7. Run A Program

Once you can do all the tests shown above, you should be able to run a program. From here on in, the instructions are lam specific.

Go back to the head node, log in as wolf, and enter the following commands:

cat > /nnt/wolf/lamhosts 
wolf01 
wolf02 
wolf03 
wolf04 
<control d>

Go to the lam examples directory, and compile "hello.c":

mpicc -o hello hello.c 
cp hello /mnt/wolf 

Then, as shown in the lam documentation, start up lam:

[wolf@wolf00 wolf]$ lamboot -v lamhosts 
LAM 7.0/MPI 2 C++/ROMIO - Indiana University 
n0<2572> ssi:boot:base:linear: booting n0 (wolf00) 
n0<2572> ssi:boot:base:linear: booting n1 (wolf01) 
n0<2572> ssi:boot:base:linear: booting n2 (wolf02) 
n0<2572> ssi:boot:base:linear: booting n3 (wolf04) 
n0<2572> ssi:boot:base:linear: finished

So we are now finally ready to run an app. [Remember, I am using lam; your message passing interface may have different syntax].

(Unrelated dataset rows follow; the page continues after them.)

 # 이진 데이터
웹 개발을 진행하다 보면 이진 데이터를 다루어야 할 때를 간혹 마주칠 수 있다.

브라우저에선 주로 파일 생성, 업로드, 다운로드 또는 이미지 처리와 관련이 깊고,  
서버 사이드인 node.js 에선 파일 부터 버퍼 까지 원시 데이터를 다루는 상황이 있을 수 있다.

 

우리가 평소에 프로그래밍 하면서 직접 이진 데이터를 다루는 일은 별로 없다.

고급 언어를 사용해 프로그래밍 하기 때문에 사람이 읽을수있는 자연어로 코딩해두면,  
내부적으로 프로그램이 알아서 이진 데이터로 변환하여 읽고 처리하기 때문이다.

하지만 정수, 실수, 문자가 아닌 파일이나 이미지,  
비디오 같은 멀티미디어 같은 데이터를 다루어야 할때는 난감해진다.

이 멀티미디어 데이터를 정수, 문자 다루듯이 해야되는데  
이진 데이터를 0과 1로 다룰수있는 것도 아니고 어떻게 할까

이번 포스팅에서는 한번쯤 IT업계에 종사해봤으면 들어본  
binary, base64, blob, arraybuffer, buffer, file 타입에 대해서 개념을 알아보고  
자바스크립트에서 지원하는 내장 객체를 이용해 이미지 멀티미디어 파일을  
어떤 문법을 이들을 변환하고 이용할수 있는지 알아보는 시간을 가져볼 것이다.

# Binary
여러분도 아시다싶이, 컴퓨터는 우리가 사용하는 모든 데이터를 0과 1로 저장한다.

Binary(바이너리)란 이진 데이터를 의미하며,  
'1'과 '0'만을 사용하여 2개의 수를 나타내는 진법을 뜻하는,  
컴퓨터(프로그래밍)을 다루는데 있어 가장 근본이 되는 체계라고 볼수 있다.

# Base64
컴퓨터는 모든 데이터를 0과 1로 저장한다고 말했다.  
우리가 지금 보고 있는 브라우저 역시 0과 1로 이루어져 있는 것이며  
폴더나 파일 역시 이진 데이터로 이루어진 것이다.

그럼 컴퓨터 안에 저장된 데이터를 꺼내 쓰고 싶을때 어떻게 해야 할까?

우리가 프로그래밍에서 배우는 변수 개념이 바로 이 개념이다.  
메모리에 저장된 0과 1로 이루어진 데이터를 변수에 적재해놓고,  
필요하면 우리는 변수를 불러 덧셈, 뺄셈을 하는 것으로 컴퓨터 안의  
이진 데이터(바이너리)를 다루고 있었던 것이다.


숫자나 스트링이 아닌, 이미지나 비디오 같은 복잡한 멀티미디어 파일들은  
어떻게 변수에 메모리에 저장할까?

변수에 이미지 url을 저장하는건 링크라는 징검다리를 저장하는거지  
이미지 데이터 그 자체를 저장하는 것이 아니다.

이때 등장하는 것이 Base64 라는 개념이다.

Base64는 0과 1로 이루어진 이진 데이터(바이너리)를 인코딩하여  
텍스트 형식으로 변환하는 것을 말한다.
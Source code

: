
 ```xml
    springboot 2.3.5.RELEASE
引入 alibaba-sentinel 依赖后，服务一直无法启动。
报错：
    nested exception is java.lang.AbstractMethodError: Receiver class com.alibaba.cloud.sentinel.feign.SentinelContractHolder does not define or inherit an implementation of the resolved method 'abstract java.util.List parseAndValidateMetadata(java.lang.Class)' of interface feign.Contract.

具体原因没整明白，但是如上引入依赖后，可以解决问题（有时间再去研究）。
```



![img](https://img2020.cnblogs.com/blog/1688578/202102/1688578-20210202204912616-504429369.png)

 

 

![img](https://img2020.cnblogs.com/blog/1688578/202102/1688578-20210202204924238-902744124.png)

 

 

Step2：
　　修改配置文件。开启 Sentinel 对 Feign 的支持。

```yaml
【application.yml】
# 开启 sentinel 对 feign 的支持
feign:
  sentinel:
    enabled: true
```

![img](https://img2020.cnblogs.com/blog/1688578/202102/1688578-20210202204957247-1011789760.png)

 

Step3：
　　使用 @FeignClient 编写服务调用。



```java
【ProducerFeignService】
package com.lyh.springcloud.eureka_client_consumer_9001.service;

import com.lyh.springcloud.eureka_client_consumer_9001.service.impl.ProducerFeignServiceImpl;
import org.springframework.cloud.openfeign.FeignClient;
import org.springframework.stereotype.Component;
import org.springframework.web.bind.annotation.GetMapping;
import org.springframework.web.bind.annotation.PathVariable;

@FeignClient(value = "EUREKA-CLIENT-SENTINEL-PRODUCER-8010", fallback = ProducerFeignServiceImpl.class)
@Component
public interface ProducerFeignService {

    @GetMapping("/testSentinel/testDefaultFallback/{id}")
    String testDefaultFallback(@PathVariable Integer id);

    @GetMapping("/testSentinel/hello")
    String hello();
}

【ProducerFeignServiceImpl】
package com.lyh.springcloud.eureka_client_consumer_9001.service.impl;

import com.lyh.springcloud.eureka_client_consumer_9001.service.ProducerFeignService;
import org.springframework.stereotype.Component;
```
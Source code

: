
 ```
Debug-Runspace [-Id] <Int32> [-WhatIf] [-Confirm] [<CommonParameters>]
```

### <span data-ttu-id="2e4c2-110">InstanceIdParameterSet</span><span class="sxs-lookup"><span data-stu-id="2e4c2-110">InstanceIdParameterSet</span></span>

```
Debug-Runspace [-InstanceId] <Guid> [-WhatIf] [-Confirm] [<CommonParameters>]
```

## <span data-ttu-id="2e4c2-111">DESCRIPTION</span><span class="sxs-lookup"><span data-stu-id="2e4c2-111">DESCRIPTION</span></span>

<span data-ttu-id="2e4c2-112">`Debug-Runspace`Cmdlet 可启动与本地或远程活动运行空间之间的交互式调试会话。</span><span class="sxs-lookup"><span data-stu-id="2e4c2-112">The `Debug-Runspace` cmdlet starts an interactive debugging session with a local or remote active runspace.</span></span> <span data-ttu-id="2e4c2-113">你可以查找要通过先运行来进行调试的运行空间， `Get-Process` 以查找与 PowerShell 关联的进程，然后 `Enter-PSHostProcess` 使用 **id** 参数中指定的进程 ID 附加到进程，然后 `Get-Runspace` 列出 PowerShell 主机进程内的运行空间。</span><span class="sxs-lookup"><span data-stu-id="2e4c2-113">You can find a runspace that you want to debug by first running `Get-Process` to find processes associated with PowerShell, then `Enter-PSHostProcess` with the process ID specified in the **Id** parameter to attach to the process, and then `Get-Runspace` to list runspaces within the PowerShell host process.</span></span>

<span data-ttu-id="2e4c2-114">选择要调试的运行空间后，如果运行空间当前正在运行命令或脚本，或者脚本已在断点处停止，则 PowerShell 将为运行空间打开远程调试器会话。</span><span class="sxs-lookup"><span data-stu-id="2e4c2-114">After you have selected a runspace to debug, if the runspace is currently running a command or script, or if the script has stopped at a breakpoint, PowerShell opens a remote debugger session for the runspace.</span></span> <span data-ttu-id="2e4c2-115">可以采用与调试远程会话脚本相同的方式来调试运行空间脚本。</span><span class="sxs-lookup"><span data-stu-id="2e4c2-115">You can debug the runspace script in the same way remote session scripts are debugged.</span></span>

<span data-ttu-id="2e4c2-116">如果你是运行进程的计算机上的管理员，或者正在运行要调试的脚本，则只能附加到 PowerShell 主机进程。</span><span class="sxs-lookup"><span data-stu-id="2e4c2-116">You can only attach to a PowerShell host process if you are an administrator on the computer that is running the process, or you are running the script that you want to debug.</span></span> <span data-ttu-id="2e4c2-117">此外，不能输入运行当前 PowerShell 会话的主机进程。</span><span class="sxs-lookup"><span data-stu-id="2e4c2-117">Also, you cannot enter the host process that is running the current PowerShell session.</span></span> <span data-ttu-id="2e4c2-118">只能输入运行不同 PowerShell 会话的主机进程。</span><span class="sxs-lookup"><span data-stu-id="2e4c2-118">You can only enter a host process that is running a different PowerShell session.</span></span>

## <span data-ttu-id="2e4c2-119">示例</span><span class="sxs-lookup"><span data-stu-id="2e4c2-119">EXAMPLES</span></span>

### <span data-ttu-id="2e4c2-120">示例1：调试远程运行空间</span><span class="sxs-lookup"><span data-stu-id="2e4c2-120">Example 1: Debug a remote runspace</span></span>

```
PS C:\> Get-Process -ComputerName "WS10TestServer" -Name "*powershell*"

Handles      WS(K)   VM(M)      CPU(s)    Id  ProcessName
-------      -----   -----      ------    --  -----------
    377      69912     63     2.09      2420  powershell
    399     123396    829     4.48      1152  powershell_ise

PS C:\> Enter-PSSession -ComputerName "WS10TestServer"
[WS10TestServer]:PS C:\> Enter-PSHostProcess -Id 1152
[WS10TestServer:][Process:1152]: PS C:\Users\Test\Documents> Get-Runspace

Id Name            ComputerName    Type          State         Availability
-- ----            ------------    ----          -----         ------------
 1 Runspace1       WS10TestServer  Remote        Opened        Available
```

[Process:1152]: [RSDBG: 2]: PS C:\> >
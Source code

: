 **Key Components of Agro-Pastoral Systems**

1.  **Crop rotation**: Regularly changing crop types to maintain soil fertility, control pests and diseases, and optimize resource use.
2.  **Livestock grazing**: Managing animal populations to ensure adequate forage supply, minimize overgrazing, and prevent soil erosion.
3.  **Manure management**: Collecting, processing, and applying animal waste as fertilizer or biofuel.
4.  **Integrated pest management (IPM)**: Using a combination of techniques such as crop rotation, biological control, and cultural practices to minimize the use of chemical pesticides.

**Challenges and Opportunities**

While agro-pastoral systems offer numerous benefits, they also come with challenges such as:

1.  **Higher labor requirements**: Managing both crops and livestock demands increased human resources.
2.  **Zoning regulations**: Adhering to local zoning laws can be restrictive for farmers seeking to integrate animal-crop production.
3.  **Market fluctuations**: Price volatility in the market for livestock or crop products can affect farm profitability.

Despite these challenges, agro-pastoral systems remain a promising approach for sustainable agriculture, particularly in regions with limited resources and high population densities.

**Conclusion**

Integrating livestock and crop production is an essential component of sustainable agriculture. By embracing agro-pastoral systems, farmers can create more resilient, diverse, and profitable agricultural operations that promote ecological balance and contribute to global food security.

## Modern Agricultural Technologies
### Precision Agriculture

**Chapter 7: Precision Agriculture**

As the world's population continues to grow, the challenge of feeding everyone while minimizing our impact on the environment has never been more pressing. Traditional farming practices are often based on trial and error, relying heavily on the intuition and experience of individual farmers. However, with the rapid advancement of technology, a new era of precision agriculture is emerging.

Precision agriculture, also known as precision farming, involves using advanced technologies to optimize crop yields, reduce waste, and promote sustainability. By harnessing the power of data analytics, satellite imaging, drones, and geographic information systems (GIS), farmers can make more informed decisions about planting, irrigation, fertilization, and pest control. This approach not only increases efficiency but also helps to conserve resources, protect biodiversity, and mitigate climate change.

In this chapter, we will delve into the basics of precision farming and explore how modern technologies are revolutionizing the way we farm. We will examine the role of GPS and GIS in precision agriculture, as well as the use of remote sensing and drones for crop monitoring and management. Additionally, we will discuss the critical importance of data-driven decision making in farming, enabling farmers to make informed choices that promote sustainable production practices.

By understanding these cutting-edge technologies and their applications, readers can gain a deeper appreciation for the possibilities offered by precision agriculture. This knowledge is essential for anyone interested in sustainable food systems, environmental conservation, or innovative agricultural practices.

[wolf@wolf00 wolf]$ mpirun n0-3 /mnt/wolf/hello 
Hello, world! I am 0 of 4 
Hello, world! I am 3 of 4 
Hello, world! I am 2 of 4 
Hello, world! I am 1 of 4 
[wolf@wolf00 wolf]$

Recall I mentioned the use of NFS above. I am telling the nodes to all use the nfs shared directory, which will bottleneck when using a larger number of boxes. You could easily copy the executable to each box, and in the mpirun command, specify node local directories: mpirun n0-3 /home/wolf/hello. The prerequisite for this is to have all the files available locally. In fact I have done this, and it worked better than using the nfs shared executable. Of course this theory breaks down if my cluster application needs to modify a file shared across the cluster.